If there are times when a parent does not understand or they are finding it difficult to comprehend what you are saying, it is your responsibility to change your communication style. Shared understanding and increased communication will strengthen your relationship with the parent and result in better outcomes for the child.
Speakout advocacy Tasmania, in conjunction with Inclusion Australia as part of the Mainstream and Me project designed and developed a communication booklet in partnership with parents with an intellectual disability. The booklet, “Communication It’s not a spectator sport” contains practical tips for supporting improved communication and engagement.
For further information on communication, visit the Communication section of Engaging with a child who has a disability.
Practice Reflections – Intellectual disability
Consider the reflective questions below when working or preparing to work with a parent with intellectual disability. These questions can be considered across the child protection continuum.
- Have you sought to understand how the parent’s intellectual disability impacts on their communication and understanding?
- Have you tailored your communication and used a variety of strategies to support communication with the parent?
- Do you have any particular assumptions or beliefs about a person with disability? Is this impacting on the support you provide to the family?
- Does the parent have an understanding of why Child Safety is involved? Do they understand the worries and the changes they are required to make? Do they understanding the case plan? If not, what support is being implemented to promote the parent’s understanding?
- What strengths does the parent have that will assist in their parenting abilities and promoting their child’s wellbeing?
- Does the parent have the capacity to identify a dangerous situation and respond to the child’s needs so they are not harmed?
- Is the parent able to correctly recognise a child’s cues and respond appropriately to the child?
- Does the parent have the capacity to acquire new parenting skills if they are provided support?
- Does the parent experience short or long term memory loss that may significantly impact on their ability to care for their child?
- Has the parent’s decision-making or problem-solving capacity impacted on the risk of harm or neglect to the child? Can they learn new skills to increase their ability in these areas?
- Who is in the parent’s safety and support network that can support them in caring for their child?
- What change needs to occur for the child to remain, or return to live, safely in the home?
- Can the parent access practical support to develop their parenting skills?
- Does the child attend a routine activity outside of the home? If not, how can this be implemented?
- Are the services supporting the parent tailoring their communication to the parent’s needs and understanding?
- Are the services supporting the parent using the same language and approach as one another to support the parent’s understanding and ability to meet case plan goals?
- If the child is being reunified, does the parent have a well-established safety and support network who can continue supporting the child and family once Child Safety ceases working with the family?

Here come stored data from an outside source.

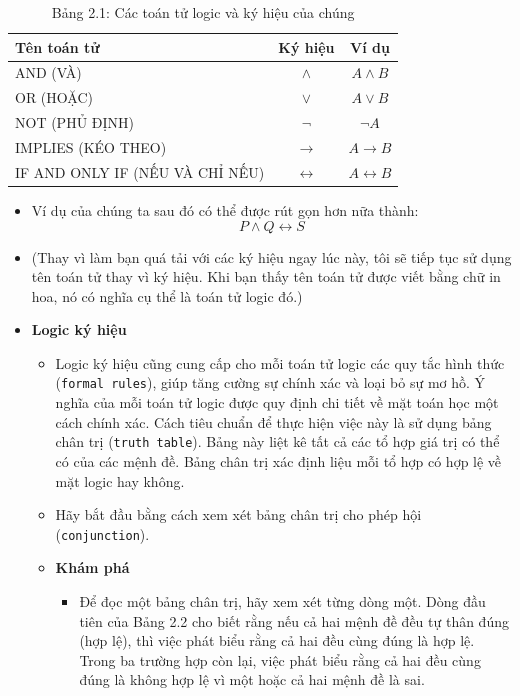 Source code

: \begin{table}[H]
\centering
\renewcommand{\arraystretch}{1.4}
\begin{tabular}{|l|c|c|}
\hline
\textbf{Tên toán tử} & \textbf{Ký hiệu} & \textbf{Ví dụ} \\ \hline

AND (VÀ) & $\land$ & $A \land B$ \\ \hline

OR (HOẶC) & $\lor$ & $A \lor B$ \\ \hline

NOT (PHỦ ĐỊNH) & $\neg$ & $\neg A$ \\ \hline

IMPLIES (KÉO THEO) & $\rightarrow$ & $A \rightarrow B$ \\ \hline

IF AND ONLY IF (NẾU VÀ CHỈ NẾU) & $\leftrightarrow$ & $A \leftrightarrow B$ \\ \hline

\end{tabular}
\caption*{Bảng 2.1: Các toán tử logic và ký hiệu của chúng}
\end{table}

\begin{itemize}
    \item Ví dụ của chúng ta sau đó có thể được rút gọn hơn nữa thành:
    \[
        P \land Q \leftrightarrow S
    \]

    \item (Thay vì làm bạn quá tải với các ký hiệu ngay lúc này, tôi sẽ tiếp tục sử dụng tên toán tử thay vì ký hiệu. Khi bạn thấy tên toán tử được viết bằng chữ in hoa, nó có nghĩa cụ thể là toán tử logic đó.)

    \item \textbf{Logic ký hiệu}
    \begin{itemize}
        \item Logic ký hiệu cũng cung cấp cho mỗi toán tử logic các quy tắc hình thức (\texttt{formal rules}), giúp tăng cường sự chính xác và loại bỏ sự mơ hồ. Ý nghĩa của mỗi toán tử logic được quy định chi tiết về mặt toán học một cách chính xác. Cách tiêu chuẩn để thực hiện việc này là sử dụng bảng chân trị (\texttt{truth table}). Bảng này liệt kê tất cả các tổ hợp giá trị có thể có của các mệnh đề. Bảng chân trị xác định liệu mỗi tổ hợp có hợp lệ về mặt logic hay không.

        \item Hãy bắt đầu bằng cách xem xét bảng chân trị cho phép hội (\texttt{conjunction}).

        \item \textbf{Khám phá}
        \begin{itemize}
            \item Để đọc một bảng chân trị, hãy xem xét từng dòng một. Dòng đầu tiên của Bảng 2.2 cho biết rằng nếu cả hai mệnh đề đều tự thân đúng (hợp lệ), thì việc phát biểu rằng cả hai đều cùng đúng là hợp lệ. Trong ba trường hợp còn lại, việc phát biểu rằng cả hai đều cùng đúng là không hợp lệ vì một hoặc cả hai mệnh đề là sai.
        \end{itemize}
    \end{itemize}
\end{itemize}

- Can the parent's NDIS plan include supports to assist them to parent safely?
- Has the parent demonstrated new skills and abilities to safely care for their child?
- Does the parent understand the child’s changing developmental milestones? If not, can the safety and support network or another long term service be implemented to assist the parent on an ongoing basis?
- What systemic disadvantage could the parent be experiencing that is contributing to the worries and impacting on their ability to care for their child? How can these be addressed?